August 15, 1966 was a Monday. These baseball games were played:

* The New York Yankees lost to the Detroit Tigers, 6-5 at Tiger Stadium in Detroit. Mickey Lolich outpitched Mel Stottlemyre. Norm Cash hit a home run, and Al Kaline went 2-for-3 with a walk and an RBI. For the Yankees, Bobby Richardson went 4-for-5 with a home run, and Mickey Mantle went 1-for-4.

* The Baltimore Orioles beat the Boston Red Sox, 4-2 at Fenway Park in Boston. Boog Powell went 4-for-5 with 3 home runs and 4 RBIs, including a home run to win the game in the top of the 11th inning. Brooks Robinson went 0-for-5. Frank Robinson went 1-for-4. Carl Yastrzemski did not start the game, but entered halfway through, and went 1-for-2.

* The Philadelphia Phillies beat the Chicago Cubs, 11-5 at Connie Mack Stadium in Philadelphia. Ernie Banks did not play.

* The Cleveland Indians beat the Washington Senators, 4-3 at Cleveland Municipal Stadium.

* The Chicago White Sox beat the Kansas City Athletics, 4-3 at Comiskey Park in Chicago. Don Buford singled home Gary Peters, a pitcher being used as a pinch-runner, with the winning run in the bottom of the 10th inning.
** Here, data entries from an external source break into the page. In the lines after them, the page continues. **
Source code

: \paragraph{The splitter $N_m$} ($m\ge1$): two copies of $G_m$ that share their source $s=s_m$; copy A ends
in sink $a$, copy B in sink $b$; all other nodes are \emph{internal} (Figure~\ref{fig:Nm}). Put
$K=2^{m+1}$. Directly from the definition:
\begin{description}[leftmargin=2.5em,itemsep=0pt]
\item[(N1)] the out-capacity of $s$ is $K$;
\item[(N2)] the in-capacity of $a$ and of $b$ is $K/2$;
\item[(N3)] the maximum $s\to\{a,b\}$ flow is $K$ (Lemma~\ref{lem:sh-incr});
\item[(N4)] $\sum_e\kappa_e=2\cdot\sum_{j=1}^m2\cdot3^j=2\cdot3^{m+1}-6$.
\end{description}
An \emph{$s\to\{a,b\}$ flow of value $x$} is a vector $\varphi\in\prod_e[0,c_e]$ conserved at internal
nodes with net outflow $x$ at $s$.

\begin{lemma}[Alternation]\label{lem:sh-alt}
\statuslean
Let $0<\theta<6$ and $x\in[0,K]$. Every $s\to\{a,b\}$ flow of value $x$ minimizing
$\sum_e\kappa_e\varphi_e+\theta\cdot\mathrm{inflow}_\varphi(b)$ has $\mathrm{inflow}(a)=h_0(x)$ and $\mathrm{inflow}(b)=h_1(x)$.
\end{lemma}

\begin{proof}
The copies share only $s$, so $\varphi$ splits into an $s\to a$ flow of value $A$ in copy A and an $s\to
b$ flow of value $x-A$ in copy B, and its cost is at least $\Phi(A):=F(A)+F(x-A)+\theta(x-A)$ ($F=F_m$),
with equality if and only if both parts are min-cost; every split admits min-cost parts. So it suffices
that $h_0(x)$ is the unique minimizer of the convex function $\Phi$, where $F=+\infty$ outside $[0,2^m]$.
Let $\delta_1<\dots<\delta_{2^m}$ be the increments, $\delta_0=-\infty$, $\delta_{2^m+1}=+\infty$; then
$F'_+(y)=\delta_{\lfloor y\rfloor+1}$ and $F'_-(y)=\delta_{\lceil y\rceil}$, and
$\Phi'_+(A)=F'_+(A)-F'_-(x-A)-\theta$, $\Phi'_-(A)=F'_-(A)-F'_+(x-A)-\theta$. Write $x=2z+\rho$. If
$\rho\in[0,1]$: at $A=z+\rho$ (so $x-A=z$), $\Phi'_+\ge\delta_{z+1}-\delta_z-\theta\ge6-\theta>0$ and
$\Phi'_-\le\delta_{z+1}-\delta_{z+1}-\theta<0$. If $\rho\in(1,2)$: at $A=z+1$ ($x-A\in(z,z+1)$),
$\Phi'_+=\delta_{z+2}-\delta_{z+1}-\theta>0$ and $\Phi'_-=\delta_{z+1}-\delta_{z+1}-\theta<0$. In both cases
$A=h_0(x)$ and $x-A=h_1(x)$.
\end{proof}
Two New York baseball stars hit home runs for the Pale Hose: Former Yankee 1st baseman Bill "Moose" Skowron, and future Met center fielder Tommie Agee.

* The Minnesota Twins beat the California Angels, 5-3 at Metropolitan Stadium in the Minneapolis suburb of Bloomington, Minnesota.

* The Atlanta Braves beat the Houston Astros, 4-2 at the Astrodome in Houston. Hank Aaron went 1-for-5, and Eddie Mathews hit a home run.

* The Los Angeles Dodgers beat the Cincinnati Reds, 4-3 at Dodger Stadium in Los Angeles. Pete Rose went 3-for-5 with an RBI.
 
* And the New York Mets, the Pittsburgh Pirates, the St. Louis Cardinals and the San Francisco Giants were not scheduled.